## PROBLEM TO WORK ON
Please output the section of the listing below that opens with the line containing "Chống chỉ định tương" and closes with the line containing "- Đái tháo đường", exactly and with nothing else.

## ENTRIES PROVIDED
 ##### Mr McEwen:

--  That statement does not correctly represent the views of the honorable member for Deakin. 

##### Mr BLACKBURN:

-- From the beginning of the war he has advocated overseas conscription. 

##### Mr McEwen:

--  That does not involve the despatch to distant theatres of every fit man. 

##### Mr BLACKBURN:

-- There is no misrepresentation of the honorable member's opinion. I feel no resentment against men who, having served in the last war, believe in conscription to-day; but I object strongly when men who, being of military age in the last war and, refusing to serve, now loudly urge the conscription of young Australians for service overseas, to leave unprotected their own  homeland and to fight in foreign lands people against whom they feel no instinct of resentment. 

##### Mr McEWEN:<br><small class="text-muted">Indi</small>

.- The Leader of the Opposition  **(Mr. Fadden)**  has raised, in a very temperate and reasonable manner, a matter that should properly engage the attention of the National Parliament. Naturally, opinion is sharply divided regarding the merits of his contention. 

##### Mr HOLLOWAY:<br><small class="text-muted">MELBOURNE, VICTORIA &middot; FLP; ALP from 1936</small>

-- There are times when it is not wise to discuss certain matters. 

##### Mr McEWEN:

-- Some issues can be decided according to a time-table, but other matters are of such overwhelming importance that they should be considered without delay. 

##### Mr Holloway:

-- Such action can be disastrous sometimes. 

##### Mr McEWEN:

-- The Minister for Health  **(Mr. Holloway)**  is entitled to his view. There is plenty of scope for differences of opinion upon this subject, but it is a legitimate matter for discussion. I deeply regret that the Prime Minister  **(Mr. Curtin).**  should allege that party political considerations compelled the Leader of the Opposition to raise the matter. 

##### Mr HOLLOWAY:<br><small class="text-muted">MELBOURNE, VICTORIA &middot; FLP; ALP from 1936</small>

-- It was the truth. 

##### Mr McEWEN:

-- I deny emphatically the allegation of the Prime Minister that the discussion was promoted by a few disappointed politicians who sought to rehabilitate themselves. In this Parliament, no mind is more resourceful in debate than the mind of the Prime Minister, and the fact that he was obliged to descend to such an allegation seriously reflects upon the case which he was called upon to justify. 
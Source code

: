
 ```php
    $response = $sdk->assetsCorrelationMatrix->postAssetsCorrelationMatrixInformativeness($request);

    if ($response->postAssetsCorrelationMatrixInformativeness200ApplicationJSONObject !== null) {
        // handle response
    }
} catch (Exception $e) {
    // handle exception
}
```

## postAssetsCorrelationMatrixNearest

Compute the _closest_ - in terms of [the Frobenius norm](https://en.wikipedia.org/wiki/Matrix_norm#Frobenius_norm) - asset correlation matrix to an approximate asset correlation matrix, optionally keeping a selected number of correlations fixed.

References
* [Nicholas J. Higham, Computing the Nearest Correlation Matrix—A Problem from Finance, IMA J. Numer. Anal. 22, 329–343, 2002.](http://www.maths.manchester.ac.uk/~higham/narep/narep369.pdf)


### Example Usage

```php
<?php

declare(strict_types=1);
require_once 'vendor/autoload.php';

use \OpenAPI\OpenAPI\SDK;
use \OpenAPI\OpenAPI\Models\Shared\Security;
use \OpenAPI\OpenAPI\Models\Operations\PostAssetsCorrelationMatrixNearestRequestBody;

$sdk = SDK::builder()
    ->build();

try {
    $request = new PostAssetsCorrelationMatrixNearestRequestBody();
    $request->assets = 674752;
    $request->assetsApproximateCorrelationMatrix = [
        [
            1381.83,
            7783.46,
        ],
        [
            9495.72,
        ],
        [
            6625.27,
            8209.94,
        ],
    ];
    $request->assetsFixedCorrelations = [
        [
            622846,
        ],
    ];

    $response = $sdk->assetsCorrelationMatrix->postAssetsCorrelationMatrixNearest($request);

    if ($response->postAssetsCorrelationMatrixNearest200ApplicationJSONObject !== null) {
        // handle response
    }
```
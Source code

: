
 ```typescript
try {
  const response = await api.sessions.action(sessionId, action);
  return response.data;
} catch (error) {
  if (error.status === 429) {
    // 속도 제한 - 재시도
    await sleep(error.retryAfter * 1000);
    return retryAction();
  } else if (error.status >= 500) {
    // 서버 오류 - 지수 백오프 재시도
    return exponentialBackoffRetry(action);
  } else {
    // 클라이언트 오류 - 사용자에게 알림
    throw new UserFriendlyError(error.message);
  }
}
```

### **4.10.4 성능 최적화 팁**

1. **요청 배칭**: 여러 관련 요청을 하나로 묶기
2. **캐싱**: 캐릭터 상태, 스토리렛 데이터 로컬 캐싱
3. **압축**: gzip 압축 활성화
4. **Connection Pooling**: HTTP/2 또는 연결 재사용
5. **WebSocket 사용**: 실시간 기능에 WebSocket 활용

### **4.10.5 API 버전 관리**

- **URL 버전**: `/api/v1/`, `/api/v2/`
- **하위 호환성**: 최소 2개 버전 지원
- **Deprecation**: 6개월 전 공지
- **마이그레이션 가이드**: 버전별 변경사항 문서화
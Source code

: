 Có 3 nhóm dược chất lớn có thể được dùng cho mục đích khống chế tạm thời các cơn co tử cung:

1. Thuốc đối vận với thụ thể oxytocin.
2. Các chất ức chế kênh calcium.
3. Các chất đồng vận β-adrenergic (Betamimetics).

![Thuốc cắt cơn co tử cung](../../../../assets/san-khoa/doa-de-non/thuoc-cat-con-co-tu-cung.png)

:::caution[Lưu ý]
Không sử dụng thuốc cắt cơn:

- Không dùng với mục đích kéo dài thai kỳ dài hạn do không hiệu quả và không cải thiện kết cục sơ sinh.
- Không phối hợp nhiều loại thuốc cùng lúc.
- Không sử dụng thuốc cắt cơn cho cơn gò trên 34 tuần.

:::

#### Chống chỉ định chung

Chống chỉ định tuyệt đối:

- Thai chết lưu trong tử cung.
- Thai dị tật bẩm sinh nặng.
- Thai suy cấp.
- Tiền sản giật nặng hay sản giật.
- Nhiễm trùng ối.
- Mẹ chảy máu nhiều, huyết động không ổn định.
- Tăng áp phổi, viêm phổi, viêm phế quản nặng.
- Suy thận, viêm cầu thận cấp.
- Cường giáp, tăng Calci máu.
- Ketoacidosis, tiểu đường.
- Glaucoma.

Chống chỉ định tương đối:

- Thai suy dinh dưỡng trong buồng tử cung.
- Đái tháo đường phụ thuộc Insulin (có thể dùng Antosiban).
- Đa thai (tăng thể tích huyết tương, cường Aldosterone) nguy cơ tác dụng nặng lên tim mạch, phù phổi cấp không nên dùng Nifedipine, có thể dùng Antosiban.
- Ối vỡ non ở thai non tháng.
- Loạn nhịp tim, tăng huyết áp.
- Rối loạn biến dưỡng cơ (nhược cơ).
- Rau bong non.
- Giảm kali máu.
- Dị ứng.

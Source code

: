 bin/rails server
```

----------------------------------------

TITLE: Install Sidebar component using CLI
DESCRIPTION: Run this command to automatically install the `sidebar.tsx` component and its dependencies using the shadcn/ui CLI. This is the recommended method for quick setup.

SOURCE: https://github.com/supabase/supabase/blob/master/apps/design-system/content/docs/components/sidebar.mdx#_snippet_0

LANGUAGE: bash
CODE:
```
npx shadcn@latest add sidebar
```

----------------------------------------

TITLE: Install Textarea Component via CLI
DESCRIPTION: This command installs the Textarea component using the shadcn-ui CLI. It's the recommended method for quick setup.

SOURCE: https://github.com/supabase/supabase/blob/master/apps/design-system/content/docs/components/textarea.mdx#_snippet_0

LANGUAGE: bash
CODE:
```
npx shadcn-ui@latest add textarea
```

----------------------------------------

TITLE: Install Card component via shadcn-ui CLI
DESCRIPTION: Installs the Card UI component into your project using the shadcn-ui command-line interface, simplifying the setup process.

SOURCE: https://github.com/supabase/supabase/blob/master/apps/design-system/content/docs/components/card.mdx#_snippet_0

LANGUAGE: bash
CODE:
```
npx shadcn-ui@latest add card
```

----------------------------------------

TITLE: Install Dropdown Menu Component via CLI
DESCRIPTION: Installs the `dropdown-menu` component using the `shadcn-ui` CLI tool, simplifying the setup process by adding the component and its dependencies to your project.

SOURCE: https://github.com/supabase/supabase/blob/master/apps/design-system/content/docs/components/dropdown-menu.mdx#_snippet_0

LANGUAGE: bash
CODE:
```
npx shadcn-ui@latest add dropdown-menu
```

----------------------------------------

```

## OUTPUT
Chống chỉ định tương đối:

- Thai suy dinh dưỡng trong buồng tử cung.
- Đái tháo đường phụ thuộc Insulin (có thể dùng Antosiban).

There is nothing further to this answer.